Jan Pedersen. (Ebay Photo)

—Ebay is making a big push into artificial intelligence, and the online marketplace recently tapped Jan Pedersen, a longtime Microsoft and Amazon computer scientist, as its chief scientist of artificial intelligence. Pedersen — the former vice president of data science at Twitter — will lead AI technology strategy and day-to-day technical work.

He formerly spent seven years leading core search technology at Microsoft and also spent a year as the chief scientist for Amazon’s A9 search engine and search advertising subsidiary.

“Jan is a true pioneer in the industry, with over thirty years developing search, deep learning, machine learning and AI technologies at scale,” Ebay CEO Devin Wenig said in a press release. “He joins us at a pivotal moment when AI sciences including computer vision and deep learning are now capable of transforming personalized, immersive shopping experiences. eBay runs on AI and our continued innovation under Jan’s leadership will transform each meaningful moment we have with our buyers and sellers.”

Ron Huddleston. (Twilio Photo)

Ron Huddleston, the corporate vice president in charge of Microsoft’s One Commercial Partner Organization, recently joined San-Francisco based cloud communications platform Twilio as chief partners officer.

Before joining Microsoft, Huddleston spent seven years as a senior vice president at Salesforce, overseeing the company’s AppExchange store and later its IoT Cloud efforts. He formerly spent ten years in leadership at Oracle.

“The opportunity to be a part of an organization that is redefining an industry is rare,” Huddleston said in a press release. “Twilio has the potential to revolutionize the communications industry in the same way cloud computing redefined the software industry.”

Ashley Raiteri. (Avvo Photo)

 Avvo, the Seattle-based online legal services marketplace that was acquired last month by Internet Brands, named Ashley Raiteri vice president of engineering.
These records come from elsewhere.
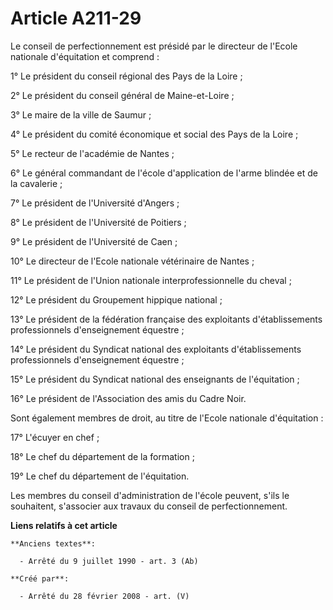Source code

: # Article A211-29

Le conseil de perfectionnement est présidé par le directeur de l'Ecole nationale d'équitation et comprend :

1° Le président du conseil régional des Pays de la Loire ;

2° Le président du conseil général de Maine-et-Loire ;

3° Le maire de la ville de Saumur ;

4° Le président du comité économique et social des Pays de la Loire ;

5° Le recteur de l'académie de Nantes ;

6° Le général commandant de l'école d'application de l'arme blindée et de la cavalerie ;

7° Le président de l'Université d'Angers ;

8° Le président de l'Université de Poitiers ;

9° Le président de l'Université de Caen ;

10° Le directeur de l'Ecole nationale vétérinaire de Nantes ;

11° Le président de l'Union nationale interprofessionnelle du cheval ;

12° Le président du Groupement hippique national ;

13° Le président de la fédération française des exploitants d'établissements professionnels d'enseignement équestre ;

14° Le président du Syndicat national des exploitants d'établissements professionnels d'enseignement équestre ;

15° Le président du Syndicat national des enseignants de l'équitation ;

16° Le président de l'Association des amis du Cadre Noir.

Sont également membres de droit, au titre de l'Ecole nationale d'équitation :

17° L'écuyer en chef ;

18° Le chef du département de la formation ;

19° Le chef du département de l'équitation.

Les membres du conseil d'administration de l'école peuvent, s'ils le souhaitent, s'associer aux travaux du conseil de
perfectionnement.

**Liens relatifs à cet article**

	**Anciens textes**:

	  - Arrêté du 9 juillet 1990 - art. 3 (Ab)

	**Créé par**:

	  - Arrêté du 28 février 2008 - art. (V)
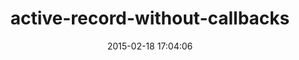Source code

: ---
layout: post
title:  "active-record-without-callbacks"
repo:   "kaspernj/active-record-without-callbacks"
date:   2015-02-18 17:04:06
gemurl: http://github.com/kaspernj/active-record-without-callbacks
---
Raiteri joins the company from airline travel company AirHelp, where he most recently served as the chief information officer. At Avvo, he will lead the company’s software development teams.

He described Avvo as having a dynamic and agile culture where “rapid testing and learning is at the forefront.”

“I’m looking forward to incorporating my data-driven approach so that we can continue iterating and improving – and so that we can continue to connect consumers with the legal help they need,” he said.

Alan Price. (Critical Vision Photo)

Vision Critical, a Vancouver, B.C., based customer intelligence platform, tapped tech executive Alan Price as its new chief technology officer. Price joins the company from mobile SDK platform Fuel Powered, where he was the CTO and product director for five years. He formerly spent five years at Electronic Art’s Canada headquarters, where he served as CTO for four years.

“Vision Critical works to ensure companies around the world are actively improving their customers’ experience by engaging them, listening, learning, and applying customer insight to every interaction,” Price said in a press release. “As someone who is incredibly passionate about technology and how it can change our everyday lives, I’m thrilled to be working with a company whose mission is to do exactly that.”

Jack Bobin. (Tatango Photo)

— Text messaging marketing software provider Tatango announced that Jack Bobin joined the company as its enterprise business development manager. Bobin previously worked at AT&T, where he was a strategic marketing and product manager on the company’s advanced messaging solutions team.

“I’m thrilled to join the great team at Tatango,” Bobin said in a press release. “As a lifelong business mobile messaging advocate, I’ve always had a deep appreciation for Tatango’s messaging product and expertise in the industry.”